WHAT YOU HAVE TO DO
Which lines run from the line with "# Dependencias" through the line with "#### **Email: leoladocta10@gmail.com**" in the entries below? Print them exactly, both ends included, and nothing more.

Stored data entries

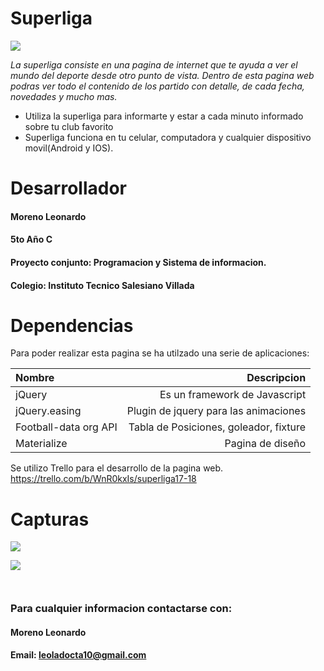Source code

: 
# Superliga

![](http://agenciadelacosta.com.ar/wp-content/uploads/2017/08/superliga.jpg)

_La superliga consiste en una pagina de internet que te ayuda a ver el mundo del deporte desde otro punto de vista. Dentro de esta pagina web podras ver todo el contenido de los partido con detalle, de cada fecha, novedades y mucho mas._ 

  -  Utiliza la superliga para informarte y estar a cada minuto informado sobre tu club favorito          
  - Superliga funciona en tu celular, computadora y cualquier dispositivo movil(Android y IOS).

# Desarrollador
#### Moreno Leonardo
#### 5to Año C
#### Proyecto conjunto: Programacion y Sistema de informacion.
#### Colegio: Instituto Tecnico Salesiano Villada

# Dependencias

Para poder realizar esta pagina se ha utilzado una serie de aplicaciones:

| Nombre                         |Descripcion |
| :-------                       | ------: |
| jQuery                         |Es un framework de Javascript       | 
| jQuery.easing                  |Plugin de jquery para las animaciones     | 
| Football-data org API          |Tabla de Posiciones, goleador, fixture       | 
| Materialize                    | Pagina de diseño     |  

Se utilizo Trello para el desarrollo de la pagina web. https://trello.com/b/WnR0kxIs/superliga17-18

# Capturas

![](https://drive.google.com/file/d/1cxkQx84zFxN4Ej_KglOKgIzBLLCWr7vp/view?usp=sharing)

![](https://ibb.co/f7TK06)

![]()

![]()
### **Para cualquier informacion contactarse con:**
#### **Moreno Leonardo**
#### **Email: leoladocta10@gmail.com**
--
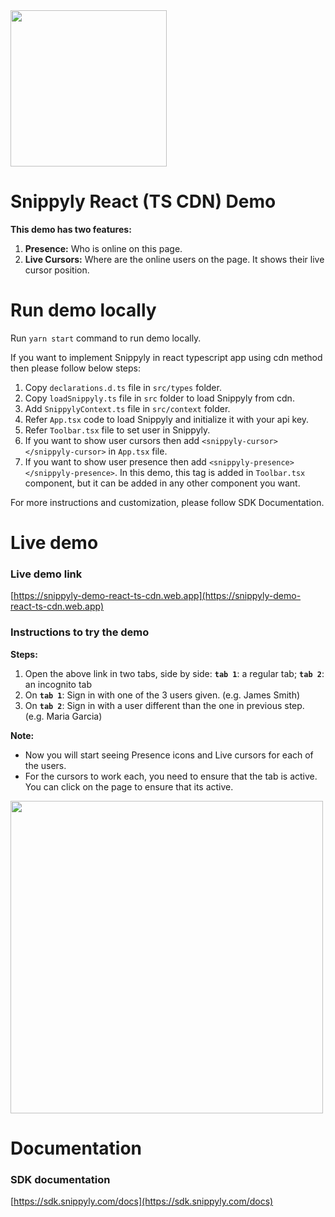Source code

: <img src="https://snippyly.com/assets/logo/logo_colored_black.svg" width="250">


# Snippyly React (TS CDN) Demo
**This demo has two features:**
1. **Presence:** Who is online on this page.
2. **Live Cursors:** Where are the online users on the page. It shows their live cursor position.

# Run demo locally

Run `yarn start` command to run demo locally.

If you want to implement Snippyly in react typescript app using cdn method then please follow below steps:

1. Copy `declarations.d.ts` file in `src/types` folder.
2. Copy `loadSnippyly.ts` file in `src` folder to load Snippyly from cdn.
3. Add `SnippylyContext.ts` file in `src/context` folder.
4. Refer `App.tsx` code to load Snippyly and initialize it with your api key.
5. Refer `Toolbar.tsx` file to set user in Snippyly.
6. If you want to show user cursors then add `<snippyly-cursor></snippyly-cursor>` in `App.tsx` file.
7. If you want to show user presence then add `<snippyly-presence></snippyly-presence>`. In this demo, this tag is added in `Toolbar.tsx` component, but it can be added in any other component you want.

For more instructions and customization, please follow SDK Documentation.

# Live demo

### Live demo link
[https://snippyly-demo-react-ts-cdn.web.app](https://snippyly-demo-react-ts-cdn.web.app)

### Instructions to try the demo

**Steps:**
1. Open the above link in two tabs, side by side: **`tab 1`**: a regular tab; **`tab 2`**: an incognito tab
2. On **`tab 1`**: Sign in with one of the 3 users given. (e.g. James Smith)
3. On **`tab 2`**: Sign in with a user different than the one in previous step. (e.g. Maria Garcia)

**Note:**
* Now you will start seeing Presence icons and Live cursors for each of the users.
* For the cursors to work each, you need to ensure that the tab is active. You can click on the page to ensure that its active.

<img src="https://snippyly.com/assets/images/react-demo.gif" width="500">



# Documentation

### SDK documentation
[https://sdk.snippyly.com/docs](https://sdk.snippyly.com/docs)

FINAL ANSWER
# Dependencias

Para poder realizar esta pagina se ha utilzado una serie de aplicaciones:

| Nombre                         |Descripcion |
| :-------                       | ------: |
| jQuery                         |Es un framework de Javascript       | 
| jQuery.easing                  |Plugin de jquery para las animaciones     | 
| Football-data org API          |Tabla de Posiciones, goleador, fixture       | 
| Materialize                    | Pagina de diseño     |  

Se utilizo Trello para el desarrollo de la pagina web. https://trello.com/b/WnR0kxIs/superliga17-18

# Capturas

![](https://drive.google.com/file/d/1cxkQx84zFxN4Ej_KglOKgIzBLLCWr7vp/view?usp=sharing)

![](https://ibb.co/f7TK06)

![]()

![]()
### **Para cualquier informacion contactarse con:**
#### **Moreno Leonardo**
#### **Email: leoladocta10@gmail.com**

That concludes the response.